Dante, Paradiso I, 34.

D

as Wiedererwachen der Kultur in Italien während des Mittelalters und in der Renaissance verführte die damaligen Träger der Macht und Bildung zu dem Glauben, sich für die späten Abkömmlinge der alten Römer und ihre Schöpfungen für eine neue Blüte des antiken Geistes zu halten. Dante nannte Florenz „die schönste und berühmteste Tochter Roms“, und er war stolz darauf, daß seine Familie aus römischem Blut entsprossen sein sollte. Auch Petrarca vertrat die Ansicht, daß die Italiener die unmittelbaren Nachkommen der Römer und daß ihre Literatur eine Fortsetzung der römischen sei. Viele edle Familien suchten ihre Herkunft von berühmten Geschlechtern des Altertums mit unglaublich leichtfertigen Gründen nachzuweisen.
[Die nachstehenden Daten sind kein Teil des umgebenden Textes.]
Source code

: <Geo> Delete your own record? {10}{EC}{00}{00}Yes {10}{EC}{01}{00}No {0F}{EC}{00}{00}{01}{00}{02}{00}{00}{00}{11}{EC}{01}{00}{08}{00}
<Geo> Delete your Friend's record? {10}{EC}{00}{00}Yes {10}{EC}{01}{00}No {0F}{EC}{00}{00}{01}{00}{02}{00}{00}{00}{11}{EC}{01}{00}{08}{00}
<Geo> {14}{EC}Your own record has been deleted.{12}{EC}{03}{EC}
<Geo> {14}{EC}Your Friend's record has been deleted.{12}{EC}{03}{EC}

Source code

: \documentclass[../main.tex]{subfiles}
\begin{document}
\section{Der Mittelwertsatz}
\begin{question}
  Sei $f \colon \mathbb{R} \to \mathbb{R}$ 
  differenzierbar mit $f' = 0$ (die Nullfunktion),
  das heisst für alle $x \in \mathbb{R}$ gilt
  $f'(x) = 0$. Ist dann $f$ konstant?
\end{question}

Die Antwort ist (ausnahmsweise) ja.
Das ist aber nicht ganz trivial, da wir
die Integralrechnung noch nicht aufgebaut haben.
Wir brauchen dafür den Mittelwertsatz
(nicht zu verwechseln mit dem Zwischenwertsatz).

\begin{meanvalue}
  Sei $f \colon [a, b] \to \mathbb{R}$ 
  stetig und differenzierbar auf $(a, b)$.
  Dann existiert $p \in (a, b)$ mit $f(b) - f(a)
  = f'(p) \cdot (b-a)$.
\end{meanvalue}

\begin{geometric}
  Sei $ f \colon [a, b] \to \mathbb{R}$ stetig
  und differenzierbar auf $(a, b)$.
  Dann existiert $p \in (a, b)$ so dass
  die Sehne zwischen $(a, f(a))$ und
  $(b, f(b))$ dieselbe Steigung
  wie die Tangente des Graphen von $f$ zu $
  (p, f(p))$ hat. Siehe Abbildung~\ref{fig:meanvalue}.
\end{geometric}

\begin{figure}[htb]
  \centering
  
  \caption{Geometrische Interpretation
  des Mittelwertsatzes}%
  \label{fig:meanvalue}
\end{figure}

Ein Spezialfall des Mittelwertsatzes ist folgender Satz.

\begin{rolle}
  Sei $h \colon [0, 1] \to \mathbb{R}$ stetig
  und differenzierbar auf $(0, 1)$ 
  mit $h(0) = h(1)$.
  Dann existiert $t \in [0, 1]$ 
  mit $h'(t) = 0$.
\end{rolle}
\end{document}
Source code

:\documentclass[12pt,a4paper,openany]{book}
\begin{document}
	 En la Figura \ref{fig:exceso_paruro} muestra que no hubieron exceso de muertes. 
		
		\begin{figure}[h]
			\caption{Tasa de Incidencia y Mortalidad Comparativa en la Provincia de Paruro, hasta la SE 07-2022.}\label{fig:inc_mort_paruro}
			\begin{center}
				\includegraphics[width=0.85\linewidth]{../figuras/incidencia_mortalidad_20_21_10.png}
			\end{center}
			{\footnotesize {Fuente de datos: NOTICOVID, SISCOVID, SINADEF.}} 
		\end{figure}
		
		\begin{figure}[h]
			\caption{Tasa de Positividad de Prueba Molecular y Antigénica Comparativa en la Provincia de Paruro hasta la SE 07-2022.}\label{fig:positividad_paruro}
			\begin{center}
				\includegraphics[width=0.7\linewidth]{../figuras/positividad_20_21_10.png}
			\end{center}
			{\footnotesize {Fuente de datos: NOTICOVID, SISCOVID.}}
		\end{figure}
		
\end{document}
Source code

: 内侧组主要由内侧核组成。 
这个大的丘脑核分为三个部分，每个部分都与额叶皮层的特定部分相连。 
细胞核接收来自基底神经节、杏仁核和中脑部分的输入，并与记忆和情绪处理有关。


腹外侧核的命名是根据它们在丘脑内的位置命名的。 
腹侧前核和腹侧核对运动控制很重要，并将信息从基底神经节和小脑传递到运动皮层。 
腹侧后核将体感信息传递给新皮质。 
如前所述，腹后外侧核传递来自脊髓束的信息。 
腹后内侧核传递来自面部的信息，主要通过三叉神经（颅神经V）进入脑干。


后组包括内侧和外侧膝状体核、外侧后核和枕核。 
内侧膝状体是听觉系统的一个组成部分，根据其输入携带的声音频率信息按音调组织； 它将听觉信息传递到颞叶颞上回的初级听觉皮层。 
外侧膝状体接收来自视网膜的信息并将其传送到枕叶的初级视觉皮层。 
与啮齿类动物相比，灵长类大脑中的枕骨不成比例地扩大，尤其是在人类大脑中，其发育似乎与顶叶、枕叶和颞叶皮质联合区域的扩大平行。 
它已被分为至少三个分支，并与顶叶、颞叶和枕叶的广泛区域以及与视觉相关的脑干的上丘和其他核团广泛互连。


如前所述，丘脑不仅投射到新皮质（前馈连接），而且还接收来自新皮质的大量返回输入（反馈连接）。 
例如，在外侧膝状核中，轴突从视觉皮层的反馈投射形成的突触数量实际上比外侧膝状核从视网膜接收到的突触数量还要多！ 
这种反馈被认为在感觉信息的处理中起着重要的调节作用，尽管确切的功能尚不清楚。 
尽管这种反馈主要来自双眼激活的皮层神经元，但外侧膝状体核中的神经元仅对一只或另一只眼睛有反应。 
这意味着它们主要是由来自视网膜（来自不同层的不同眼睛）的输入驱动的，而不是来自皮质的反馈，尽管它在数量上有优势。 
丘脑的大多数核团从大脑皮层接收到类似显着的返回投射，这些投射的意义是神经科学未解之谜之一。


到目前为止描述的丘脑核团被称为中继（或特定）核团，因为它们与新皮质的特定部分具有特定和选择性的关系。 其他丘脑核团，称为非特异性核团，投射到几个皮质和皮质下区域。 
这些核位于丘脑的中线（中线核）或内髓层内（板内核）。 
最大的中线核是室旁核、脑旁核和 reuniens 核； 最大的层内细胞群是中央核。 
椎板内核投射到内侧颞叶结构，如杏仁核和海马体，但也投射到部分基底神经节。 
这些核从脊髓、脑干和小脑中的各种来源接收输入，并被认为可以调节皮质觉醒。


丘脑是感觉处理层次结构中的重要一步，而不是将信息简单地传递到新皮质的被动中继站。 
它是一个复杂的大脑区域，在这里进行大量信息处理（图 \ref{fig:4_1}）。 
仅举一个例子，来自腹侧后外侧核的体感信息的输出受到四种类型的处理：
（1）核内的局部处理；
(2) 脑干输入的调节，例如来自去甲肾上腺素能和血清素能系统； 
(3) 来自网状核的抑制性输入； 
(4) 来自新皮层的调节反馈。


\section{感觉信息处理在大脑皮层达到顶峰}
So wollten die Massimi von Quintus Fabius Maximus, die Cornari von den Corneliern, die Manelli von den Manliern, die Barbi von den Ahenobarbi, die Zeni von dem Kaiser Zeno und die Plato in Mailand sogar von dem großen griechischen Philosophen gleichen Namens abstammen.

Um die italienische Kunstübung in unmittelbaren Zusammenhang mit der griechischen zu bringen, wurden Künstler wie Buschettus, der Erbauer des Domes von Pisa, der Maler Bizzomanus von Otranto und Rico von Candia für Griechen ausgegeben, obgleich ihre Namen deutlich genug auf germanische Herkunft hinweisen. Und die Menschen der Renaissance fühlten sich so sehr als „Römer“, daß sie die mittelalterliche Baukunst schlechthin eine gotische, d. h. nach ihrer Ansicht „barbarische“ nannten, da sie die Goten für die Zerstörung der alten Kunstwerke verantwortlich machten und ihnen die Erfindung der mittelalterlichen Kunst zuschrieben.

In den Schriften Machiavellis verspürt man deutlich den Haß gegen die „Barbaren“, und er nannte die Langobarden sogar „die letzte Pest Italiens“. Noch Leopardi, der unzweifelhafte Abkömmling von Langobarden, die einst in Recanati ihre Kastelle errichtet hatten, war über sich und sein Volk in einer anthropologischen Selbsttäuschung, wenn er schrieb: „O patria mia, vedo le mura e gli archi e le colonne degli avi nostri, ma la gloria non vedo.“ Unter diesen Umständen ist es eine auffallende Ausnahme, wenn der Novellist Bandello sich gotischer Abstammung rühmte, und wenn der Historiker Bacchini, wie Gregorovius erwähnt, die Langobardenrasse „das edelste Blut Italiens und die Erzeugerin seiner glänzendsten Taten“ nannte. Von den neueren italienischen Historikern sind nur Denina und Muratori anzuführen, die in ihren Schriften eine erfreuliche Vorurteilslosigkeit gegenüber den germanischen Eroberern zutage treten lassen. Aber sie bilden Ausnahmen unter ihren Volksgenossen, die heute noch gewöhnt sind, die nordischen Barbaren zu verachten und sich auf ihre „lateinische Rasse“ zu berufen, obgleich nur sehr spärliche Tröpfchen Blut von den alten Römern her in ihren Adern fließen.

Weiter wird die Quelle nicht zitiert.